その縁談を受け、先方の男性もその両親も女性を気に入って、それから数ヵ月後に正式に婚約の申入れがあり、まもなく50万円の結納金が届けられた。
結婚式の日取りは、先方の母が気学に凝っており、祝言は今月中に、方除けとして3ヶ月以間西北の方角に家を見つけて2人だけで同棲生活をし、それから両親の家に移転しなければならないということを強く主張するので、正式な結婚式と披露宴は3ヶ月先にするとして、家族だけで仮祝言をあげると同時に、同棲を始めました。
しかし、女性は、その男性との性格、性的趣向の不一致のため、母の頑強な反対も押し切って、3ヶ月前に逃げ出してしまいました。
男性の両親は、女性に帰ってくる気がないなら、結納金を返してくれと再三催告してきました。

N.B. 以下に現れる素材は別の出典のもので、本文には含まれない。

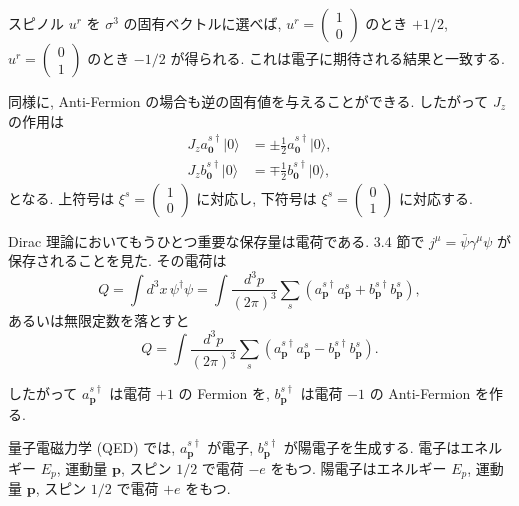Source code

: \documentclass[a4paper,12pt]{article}
\begin{document}
スピノル $u^r$ を $\sigma^3$ の固有ベクトルに選べば,
$u^r = \begin{pmatrix}1 \\ 0\end{pmatrix}$ のとき $+1/2$, 
$u^r = \begin{pmatrix}0 \\ 1\end{pmatrix}$ のとき $-1/2$ が得られる.  
これは電子に期待される結果と一致する.

同様に, Anti-Fermion の場合も逆の固有値を与えることができる.  
したがって $J_z$ の作用は
\begin{align}
J_z a^{s\dagger}_{\mathbf{0}}|0\rangle &= \pm \tfrac{1}{2} a^{s\dagger}_{\mathbf{0}}|0\rangle, \\
J_z b^{s\dagger}_{\mathbf{0}}|0\rangle &= \mp \tfrac{1}{2} b^{s\dagger}_{\mathbf{0}}|0\rangle,
\tag{3.112}
\end{align}
となる. 上符号は $\xi^s = \begin{pmatrix}1\\0\end{pmatrix}$ に対応し, 下符号は $\xi^s = \begin{pmatrix}0\\1\end{pmatrix}$ に対応する.

Dirac 理論においてもうひとつ重要な保存量は電荷である.  
3.4 節で $j^\mu = \bar{\psi}\gamma^\mu \psi$ が保存されることを見た.  
その電荷は
\begin{equation}
Q = \int d^3x \, \psi^\dagger \psi 
= \int \frac{d^3p}{(2\pi)^3} \sum_s \left( a^{s\dagger}_{\mathbf{p}}a^s_{\mathbf{p}} + b^{s\dagger}_{\mathbf{p}} b^s_{\mathbf{p}} \right),
\end{equation}
あるいは無限定数を落とすと
\begin{equation}
Q = \int \frac{d^3p}{(2\pi)^3} \sum_s \left( a^{s\dagger}_{\mathbf{p}}a^s_{\mathbf{p}} - b^{s\dagger}_{\mathbf{p}} b^s_{\mathbf{p}} \right).
\tag{3.113}
\end{equation}

したがって $a^{s\dagger}_{\mathbf{p}}$ は電荷 $+1$ の Fermion を, 
$b^{s\dagger}_{\mathbf{p}}$ は電荷 $-1$ の Anti-Fermion を作る.  

量子電磁力学 (QED) では, $a^{s\dagger}_{\mathbf{p}}$ が電子, $b^{s\dagger}_{\mathbf{p}}$ が陽電子を生成する.  
電子はエネルギー $E_p$, 運動量 $\mathbf{p}$, スピン $1/2$ で電荷 $-e$ をもつ.  
陽電子はエネルギー $E_p$, 運動量 $\mathbf{p}$, スピン $1/2$ で電荷 $+e$ をもつ.  
\end{document}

この場合、結納金を返さなければならないのかが、問題になります。
結納金というものは、婚姻の成立を条件として男の側から贈与した金員であるから、婚姻が成立しなかった場合には返し、返さなければ不当利得とされ、民法上返還義務を負うことになります。
(不当利得の返還義務)
民法第703条 法律上の原因なく他人の財産又は労務によって利益を受け、そのために他人に損失を及ぼした者(以下この章において「受益者」という。)は、その利益の存する限度において、これを返還する義務を負う。
婚姻が成立したかどうかは実態に即し社会通念によって決せられます。
事実上の婚姻、すなわち内縁でもよいとされます。
最高裁の判例で、挙式後8ヶ月同棲をし、その間に婚姻届をしていた場合は返還義務はないとした事例や、反対に挙式後2ヶ月間同棲したが婚姻届をしておらず、かつ両者の融和がなかった例で、いまだに婚姻成立とはいえないとして返還義務を認めた事例があります。
また、婚姻解消の原因が結納の授与者にあった場合は返還請求できないとする事例もあります。
今回の例の場合、正式な結婚式も婚姻届も出していませんが、これは、男性の側で勝手に迷信にとらわれて遅らせていたにすぎず、仮祝言までして2ヶ月間夫婦生活を続けていたわけですから、結納金を返す必要はないと考えられます。